Вскоре после того, как иссяк направленный в Германию поток иностранных денег, ловушка, изобретенная союзниками, захлопнулась. Поскольку закон о рейхсбанке от 1924 года запрещал центральному банку авансировать государству наличность сверх низкого установленного уровня, федеральные и региональные правительства бросились в частные коммерческие банки, прося денег у них. Банки, одалживая деньги по канонам прибыльности, не сумели приспособиться к новым условиям, и те из них, которые решились приобретать государственные облигации, в той же пропорции снизили свою активность в частном секторе, что усугубило напряженность на финансовом рынке и подстегнуло рост безработицы (197). Так же как в 1923 году, германская банкирская решетка оказалась буквально колонизована союзными инвесторами: в 1930 году более 50 процентов всех депозитов германских банков принадлежали иностранцам. (198). Это были деньги, которые испарятся при первых признаках краха. И, наконец, в довершение всех бед, неколебимое бремя репараций сковывало всякую свободную финансовую инициативу со стороны рейха. «Машина Дауэса» прочно и надежно пригвоздила Германию к кресту.

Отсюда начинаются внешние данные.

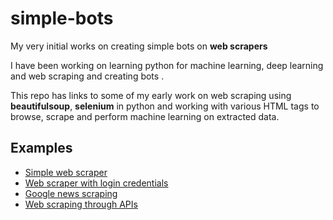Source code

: # simple-bots

My very initial works on creating simple bots on **web scrapers**

I have been working on learning python for machine learning, deep learning and web scraping and creating bots .

This repo has links to some of my early work on web scraping using **beautifulsoup**, __selenium__ in python and working with various HTML tags to browse, scrape and perform machine learning on extracted data. 

## Examples

- [Simple web scraper](https://github.com/Phrmth/simple-bots/blob/main/web%20scraper.py)
- [Web scraper with login credentials](https://github.com/Phrmth/simple-bots/blob/main/web%20scraper%202.py)
- [Google news scraping](https://github.com/Phrmth/simple-bots/blob/main/google_news_scraping.py)
- [Web scraping through APIs](https://github.com/Phrmth/simple-bots/blob/main/working%20with%20APIs.py)
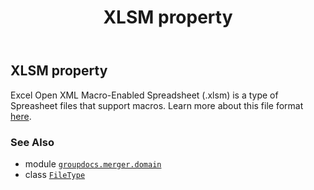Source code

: ﻿---
title: XLSM property
second_title: GroupDocs.Merger for Python via .NET API References
description: 
type: docs
url: /python-net/groupdocs.merger.domain/filetype/xlsm/
is_root: false
weight: 740
---

## XLSM property


Excel Open XML Macro-Enabled Spreadsheet (.xlsm) is a type of Spreasheet files that support macros.
Learn more about this file format [here](https://docs.fileformat.com/spreadsheet/xlsm).

### See Also
* module [`groupdocs.merger.domain`](../../)
* class [`FileType`](/merger/python-net/groupdocs.merger.domain/filetype)

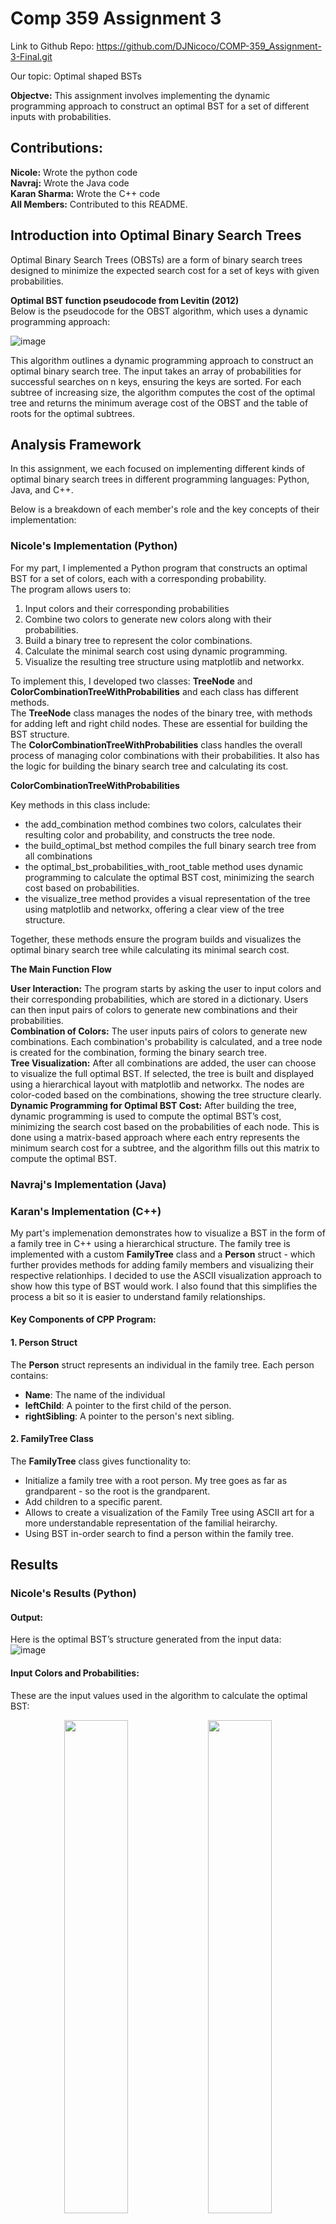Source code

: # Comp 359 Assignment 3

Link to Github Repo: https://github.com/DJNicoco/COMP-359_Assignment-3-Final.git

Our topic: Optimal shaped BSTs

**Objectve:** This assignment involves implementing the dynamic programming approach to construct an optimal BST for a set of different inputs with probabilities. <br>

## Contributions:

**Nicole:** Wrote the python code <br>
**Navraj:** Wrote the Java code <br>
**Karan Sharma:** Wrote the C++ code <br>
**All Members:** Contributed to this README.

## Introduction into Optimal Binary Search Trees

Optimal Binary Search Trees (OBSTs) are a form of binary search trees designed to minimize the expected search cost for a set of keys with given probabilities. 

**Optimal BST function pseudocode from Levitin (2012)** <br>
Below is the pseudocode for the OBST algorithm, which uses a dynamic programming approach:

![image](https://github.com/user-attachments/assets/1b314b6f-9dd1-4da2-8924-3e2abd9d28dd)

This algorithm outlines a dynamic programming approach to construct an optimal binary search tree. The input takes an array of probabilities for successful searches on n keys, ensuring the keys are sorted. For each subtree of increasing size, the algorithm computes the cost of the optimal tree and returns the minimum average cost of the OBST and the table of roots for the optimal subtrees.

## Analysis Framework

In this assignment, we each focused on implementing different kinds of optimal binary search trees in different programming languages: Python, Java, and C++. <br>

Below is a breakdown of each member's role and the key concepts of their implementation: 

### Nicole's Implementation (Python) <br>
For my part, I implemented a Python program that constructs an optimal BST for a set of colors, each with a corresponding probability. <br>
The program allows users to:
1. Input colors and their corresponding probabilities 
2. Combine two colors to generate new colors along with their probabilities.
3. Build a binary tree to represent the color combinations.
4. Calculate the minimal search cost using dynamic programming.
5. Visualize the resulting tree structure using matplotlib and networkx.

To implement this, I developed two classes: **TreeNode** and **ColorCombinationTreeWithProbabilities** and each class has different methods. <br>
The **TreeNode** class manages the nodes of the binary tree, with methods for adding left and right child nodes. These are essential for building the BST structure. <br>
The **ColorCombinationTreeWithProbabilities** class handles the overall process of managing color combinations with their probabilities. It also has the logic for building the binary search tree and calculating its cost.

**ColorCombinationTreeWithProbabilities** <br>

Key methods in this class include:
- the add_combination method combines two colors, calculates their resulting color and probability, and constructs the tree node.
- the build_optimal_bst method compiles the full binary search tree from all combinations
- the optimal_bst_probabilities_with_root_table method uses dynamic programming to calculate the optimal BST cost, minimizing the search cost based on probabilities.
- the visualize_tree method provides a visual representation of the tree using matplotlib and networkx, offering a clear view of the tree structure. <br>

Together, these methods ensure the program builds and visualizes the optimal binary search tree while calculating its minimal search cost.

**The Main Function Flow** <br>

**User Interaction:** The program starts by asking the user to input colors and their corresponding probabilities, which are stored in a dictionary. Users can then input pairs of colors to generate new combinations and their probabilities. <br>
**Combination of Colors:** The user inputs pairs of colors to generate new combinations. Each combination's probability is calculated, and a tree node is created for the combination, forming the binary search tree. <br>
**Tree Visualization:** After all combinations are added, the user can choose to visualize the full optimal BST. If selected, the tree is built and displayed using a hierarchical layout with matplotlib and networkx. The nodes are color-coded based on the combinations, showing the tree structure clearly. <br>
**Dynamic Programming for Optimal BST Cost:** After building the tree, dynamic programming is used to compute the optimal BST’s cost, minimizing the search cost based on the probabilities of each node. This is done using a matrix-based approach where each entry represents the minimum search cost for a subtree, and the algorithm fills out this matrix to compute the optimal BST. <br>

### Navraj's Implementation (Java) <br>

### Karan's Implementation (C++) <br>

My part's implemenation demonstrates how to visualize a BST in the form of a family tree in C++ using a hierarchical structure. The family tree is implemented with a custom **FamilyTree** class and a **Person** struct - which further provides methods for adding family members and visualizing their respective relationhips. I decided to use the ASCII visualization approach to show how this type of BST would work. I also found that this simplifies the process a bit so it is easier to understand family relationships. 

#### Key Components of CPP Program: <br>

#### 1. Person Struct
The **Person** struct represents an individual in the family tree. 
Each person contains: 
- **Name**: The name of the individual
- **leftChild**: A pointer to the first child of the person.
- **rightSibling**: A pointer to the person's next sibling.

#### 2. FamilyTree Class
The **FamilyTree** class gives functionality to: 
- Initialize a family tree with a root person. My tree goes as far as grandparent - so the root is the grandparent.
- Add children to a specific parent.
- Allows to create a visualization of the Family Tree using ASCII art for a more understandable representation of the familial heirarchy.
- Using BST in-order search to find a person within the family tree. 

## Results

### Nicole's Results (Python) <br>
#### Output:
Here is the optimal BST’s structure generated from the input data: <br>
![image](https://github.com/user-attachments/assets/24e81e2a-ca9d-4e46-a206-d3fead8fb0b7)

#### Input Colors and Probabilities: <br>
These are the input values used in the algorithm to calculate the optimal BST: <br>
<p align="center">
  <img src="https://github.com/user-attachments/assets/583ab9ba-af84-4897-a56a-1773398b2d85" width="45%" />
  <img src="https://github.com/user-attachments/assets/c7ab033e-e12c-4bc0-948e-89ad9ea56cd2" width="45%" />
</p>

#### Full Binary Tree with Probabilities:
This is the visualized optimal BST, showing how the colors combine with their probabilities: <br>
![image](https://github.com/user-attachments/assets/6ac2ebf6-67d2-4bb4-8164-4b7033550d4f)

### Navraj's Results (Python) <br>

### Karan's Results (C++) <br>
#### Output: 
Here is a visualization of how the tree looks with some ASCII art: <br>
![image](https://github.com/user-attachments/assets/88fe1517-3ffb-4271-a3da-2f10fdfbb3de)

Below is an output where the user creates a family tree and then uses that to search for a specific family member. 
In the below output, family member exists in the tree: <br>
![image](https://github.com/user-attachments/assets/ee8539fa-468b-4b7f-8d91-2b68a428971e)

Below is another output where the target person is **not** part of the family tree: <br>
![image](https://github.com/user-attachments/assets/a42b4992-c3ec-4a9a-b8e2-1e22e7ecb5c4)



## References

1. Campbell, R. (2024). "Ch 8: Dynamic Programming." Week 10 Slides. 
2. GeeksforGeeks. (2023, July 10) Optimal Binary Search Tree: DP-24. GeeksforGeeks. www.geeksforgeeks.org/optimal-binary-search-tree-dp-24/
3. GeeksforGeeks. (2024, April 8). Binary Search Tree In Python. GeeksforGeeks. https://www.geeksforgeeks.org/binary-search-tree-in-python/
4. GeeksforGeeks. (2023, May 15). Binary Search Tree in C++. GeeksforGeeks. https://www.geeksforgeeks.org/cpp-binary-search-tree/
5. W3Schools. (n.d.). C++ OOP (Object-Oriented Programming). W3Schools. https://www.w3schools.com/cpp/cpp_oop.asp
6. Cave of Programming. (2021, Mar 27). Linking and Header Files | C++ For Java Devs Ep. 3 [Video]. YouTube. https://www.youtube.com/watch?v=w4gNct0QQIY
7. Enzo Ti. (2012, January 8). How to print ascii art in c++? Cplusplus.com. https://cplusplus.com/forum/general/58945/







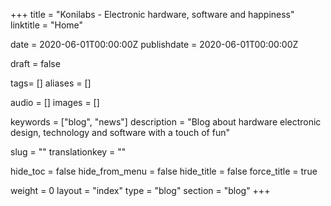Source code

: +++
title = "Konilabs - Electronic hardware, software and happiness"
linktitle = "Home"

date = 2020-06-01T00:00:00Z
publishdate = 2020-06-01T00:00:00Z

draft = false

tags= []
aliases = []

audio = []
images = []

keywords = ["blog", "news"]
description = "Blog about hardware electronic design, technology and software with a touch of fun"

slug = ""
translationkey = ""

hide_toc = false
hide_from_menu = false
hide_title = false
force_title = true

weight = 0
layout = "index"
type = "blog"
section = "blog"
+++
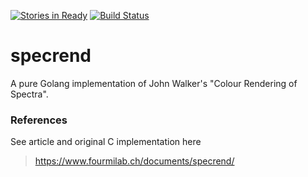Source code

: [![Stories in Ready](https://badge.waffle.io/fcvarela/specrend.png?label=ready&title=Ready)](https://waffle.io/fcvarela/specrend)
[![Build Status](https://travis-ci.org/fcvarela/specrend.svg?branch=master)](https://travis-ci.org/fcvarela/specrend)
# specrend

A pure Golang implementation of John Walker's "Colour Rendering of Spectra".

### References
See article and original C implementation here
>https://www.fourmilab.ch/documents/specrend/
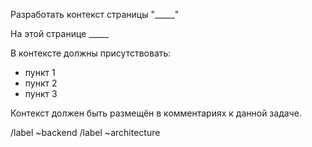 Разработать контекст страницы "_____"

На этой странице _____

В контексте должны присутствовать:
- пункт 1
- пункт 2
- пункт 3

Контекст должен быть размещён в комментариях к данной задаче.

/label ~backend
/label ~architecture
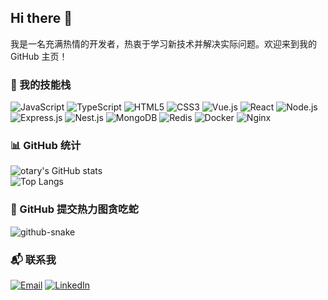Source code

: ## Hi there 👋

我是一名充满热情的开发者，热衷于学习新技术并解决实际问题。欢迎来到我的 GitHub 主页！

### 🚀 我的技能栈

![JavaScript](https://img.shields.io/badge/JavaScript-F7DF1E?style=for-the-badge&logo=javascript&logoColor=black)
![TypeScript](https://img.shields.io/badge/TypeScript-3178C6?style=for-the-badge&logo=typescript&logoColor=white)
![HTML5](https://img.shields.io/badge/HTML5-E34F26?style=for-the-badge&logo=html5&logoColor=white)
![CSS3](https://img.shields.io/badge/CSS3-1572B6?style=for-the-badge&logo=css3&logoColor=white)
![Vue.js](https://img.shields.io/badge/Vue.js-35495E?style=for-the-badge&logo=vue.js&logoColor=white)
![React](https://img.shields.io/badge/React-61DAFB?style=for-the-badge&logo=react&logoColor=black)
![Node.js](https://img.shields.io/badge/Node.js-339933?style=for-the-badge&logo=nodedotjs&logoColor=white)
![Express.js](https://img.shields.io/badge/Express.js-000000?style=for-the-badge&logo=express&logoColor=white)
![Nest.js](https://img.shields.io/badge/Nest.js-000000?style=for-the-badge&logo=nestjs&logoColor=white)
![MongoDB](https://img.shields.io/badge/MongoDB-47A248?style=for-the-badge&logo=mongodb&logoColor=white)
![Redis](https://img.shields.io/badge/Redis-DC382D?style=for-the-badge&logo=redis&logoColor=white)
![Docker](https://img.shields.io/badge/Docker-2496ED?style=for-the-badge&logo=docker&logoColor=white)
![Nginx](https://img.shields.io/badge/Nginx-009639?style=for-the-badge&logo=nginx&logoColor=white)


### 📊 GitHub 统计

![otary's GitHub stats](https://github-readme-stats.vercel.app/api?username=LittleBlacky) <br>
![Top Langs](https://github-readme-stats.vercel.app/api/top-langs/?username=LittleBlacky&layout=compact)<br>

### 🐍 GitHub 提交热力图贪吃蛇

![github-snake](https://github.com/LittleBlacky/LittleBlacky/blob/output/github-snake.svg?raw=true)

### 📬 联系我

[![Email](https://img.shields.io/badge/Email-D14836?style=for-the-badge&logo=gmail&logoColor=white)](mailto:your-email@example.com)
[![LinkedIn](https://img.shields.io/badge/LinkedIn-0A66C2?style=for-the-badge&logo=linkedin&logoColor=white)](https://www.linkedin.com/in/your-profile)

Когда в марте 1931 года Германия и Австрия объявили о своем желании создать таможенный союз, который de facto можно было назвать Anschlussom*,
* Аншлюс (букв.: присоединение) — аннексия Австрии Германией.
созданием более крупного немецкоязычного государства в республиканском обличье, жизненно важные денежные фонды были таинственным образом отозваны из Австрии в мае, а из Германии в июле, вскоре после того, как кабинет Брюнинга издал новый набор экстренных декретов. То были обдуманные меры — сокращение окладов правительственных чиновников, снижение государственных расходов, уменьшение военных пенсии и повышение налогов — все эти меры были названы дефляционной политикой. Единственное, чего этим добились — это сокращения денежной массы, чтобы сделать пропорционально более доступными золотой запас и иностранную валюту, которые, впрочем, также как в 1923 году, — видимо, случайно, — германские абсентеисты и иностранцы быстро перевели за границу.
Через несколько недель после этого мертворожденного аншлюса Соединенные Штаты, как и предсказывал швейцарский банкир Сомари в 1926 году*,
* см, выше, стр. 261
провели тарифный акт Холи-Смута, согласно которому устанавливались тарифные ставки на уровне более 20 процентов, на самом высоком за всю историю США.
После заявления о возможном аншлюсе Германия превратилась в осажденный город с перерезанными коммуникациями и путями подвоза. Все припасы защитников города были урезаны недремлющими противниками... Раздававшиеся голоса все чаще упоминали имя библейского Самсона, намекая на единственный возможный теперь для Германии путь. Ибо в самой глубине всякой тевтонской души лежит неистребимое убеждение в том, что Германия не может пасть одна и что европейская цивилизация ненадолго переживет ее падение и крах (199).